OAuth2 | Authorization Code with PKCE (RFC 7636)

Overview

The Authorization Code with PKCE (Proof Key for Code Exchange) grant extends the standard Authorization Code flow with an additional security layer. It is designed for native applications, mobile applications, and single-page applications (SPAs) where the client secret cannot be stored securely. Instead of relying on a client secret, the client generates a cryptographic code verifier and challenge that prove the entity exchanging the authorization code is the same entity that initiated the flow.

How PKCE Works

1. Client generates a random code_verifier (32 bytes of cryptographically random data, Base64URL encoded).
2. Client computes the code_challenge as the SHA-256 hash of the code_verifier, Base64URL encoded.
3. Client sends the code_challenge and code_challenge_method=S256 with the authorization request.
4. After user authorization, the client sends the original code_verifier with the token exchange request.
5. The authorization server verifies that SHA256(code_verifier) == code_challenge before issuing the token.
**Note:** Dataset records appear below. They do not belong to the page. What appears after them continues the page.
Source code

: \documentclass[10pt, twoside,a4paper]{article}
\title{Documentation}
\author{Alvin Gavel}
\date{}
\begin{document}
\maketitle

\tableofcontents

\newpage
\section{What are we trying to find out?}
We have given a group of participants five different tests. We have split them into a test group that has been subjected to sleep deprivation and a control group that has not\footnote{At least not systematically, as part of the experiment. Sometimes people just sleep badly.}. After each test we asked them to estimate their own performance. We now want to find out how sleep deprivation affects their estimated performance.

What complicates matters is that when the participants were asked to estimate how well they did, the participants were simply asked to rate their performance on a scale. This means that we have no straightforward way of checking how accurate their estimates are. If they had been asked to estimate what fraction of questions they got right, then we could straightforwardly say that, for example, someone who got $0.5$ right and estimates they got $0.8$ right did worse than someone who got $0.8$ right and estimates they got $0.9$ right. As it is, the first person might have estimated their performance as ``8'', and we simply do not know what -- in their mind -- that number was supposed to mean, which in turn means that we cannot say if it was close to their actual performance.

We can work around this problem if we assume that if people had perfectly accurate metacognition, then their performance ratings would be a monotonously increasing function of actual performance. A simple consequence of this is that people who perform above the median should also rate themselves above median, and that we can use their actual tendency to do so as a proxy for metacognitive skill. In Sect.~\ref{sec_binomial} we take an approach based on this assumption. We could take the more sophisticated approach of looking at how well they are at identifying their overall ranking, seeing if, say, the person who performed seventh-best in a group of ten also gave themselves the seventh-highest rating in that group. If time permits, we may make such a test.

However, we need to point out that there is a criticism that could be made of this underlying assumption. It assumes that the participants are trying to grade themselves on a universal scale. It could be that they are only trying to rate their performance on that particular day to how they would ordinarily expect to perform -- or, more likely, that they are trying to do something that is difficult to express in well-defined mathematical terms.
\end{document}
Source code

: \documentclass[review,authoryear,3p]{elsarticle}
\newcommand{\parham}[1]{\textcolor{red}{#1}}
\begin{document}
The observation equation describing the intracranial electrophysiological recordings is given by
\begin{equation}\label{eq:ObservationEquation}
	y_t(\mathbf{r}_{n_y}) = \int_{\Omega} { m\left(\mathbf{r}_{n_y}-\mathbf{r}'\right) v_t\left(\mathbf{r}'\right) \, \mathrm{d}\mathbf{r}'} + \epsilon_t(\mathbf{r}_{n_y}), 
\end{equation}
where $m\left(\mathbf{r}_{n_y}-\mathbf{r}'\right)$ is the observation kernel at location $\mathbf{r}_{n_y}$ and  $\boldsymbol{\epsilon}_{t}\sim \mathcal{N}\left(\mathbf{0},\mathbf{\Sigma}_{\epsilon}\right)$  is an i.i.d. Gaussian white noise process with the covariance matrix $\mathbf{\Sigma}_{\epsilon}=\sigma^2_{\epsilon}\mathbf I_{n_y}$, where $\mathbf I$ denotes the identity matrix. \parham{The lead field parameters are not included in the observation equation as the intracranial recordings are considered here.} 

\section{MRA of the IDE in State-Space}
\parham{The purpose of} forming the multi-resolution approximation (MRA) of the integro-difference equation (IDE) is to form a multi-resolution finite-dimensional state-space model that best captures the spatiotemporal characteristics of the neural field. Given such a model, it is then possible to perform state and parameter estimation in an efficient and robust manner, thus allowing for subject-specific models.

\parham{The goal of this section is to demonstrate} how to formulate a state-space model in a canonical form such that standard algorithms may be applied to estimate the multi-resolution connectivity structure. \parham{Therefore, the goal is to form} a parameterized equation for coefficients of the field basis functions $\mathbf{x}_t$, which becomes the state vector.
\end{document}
This prevents authorization code interception attacks because an attacker who intercepts the code cannot exchange it without the original code_verifier.

Configuration

Property	Description
OAuth2Options.GrantType	Set to auth2CodePKCE.
OAuth2Options.ClientId	The client identifier issued by the authorization server.
OAuth2Options.ClientSecret	Optional. Some providers require it even with PKCE; others do not.
AuthorizationServerOptions.AuthURL	The authorization endpoint URL where the user is redirected to authenticate.
AuthorizationServerOptions.TokenURL	The token endpoint URL where the authorization code is exchanged for an access token.
AuthorizationServerOptions.Scope	The scope of the access request.
LocalServerOptions.IP	The IP address of the local redirect server (e.g., 127.0.0.1).
LocalServerOptions.Port	The port of the local redirect server. Set to 0 for a random available port.

Example

OAuth2.OAuth2Options.GrantType := auth2CodePKCE;
OAuth2.OAuth2Options.ClientId := 'your-client-id';
OAuth2.AuthorizationServerOptions.AuthURL := 'https://provider.com/oauth2/authorize';
OAuth2.AuthorizationServerOptions.TokenURL := 'https://provider.com/oauth2/token';
OAuth2.AuthorizationServerOptions.Scope.Text := 'openid profile';
OAuth2.LocalServerOptions.IP := '127.0.0.1';
OAuth2.LocalServerOptions.Port := 0;
OAuth2.Start;

Random Port

When LocalServerOptions.Port is set to 0, the component automatically selects a random available port. This is recommended for desktop and mobile applications because it avoids port conflicts. The selected port is included in the redirect URI sent to the authorization server.

Token Refresh

PKCE flows typically return a refresh token. Use the Refresh method to obtain a new access token:

OAuth2.Refresh('your-refresh-token');

When to Use

Use the Authorization Code with PKCE grant for:

 

• Desktop applications (native Windows, macOS, Linux).
• Mobile applications (iOS, Android).
• Single-page applications (SPAs) running in the browser.
• Any public client that cannot securely store a client secret.
• As a more secure alternative to the standard Authorization Code grant, even for confidential clients.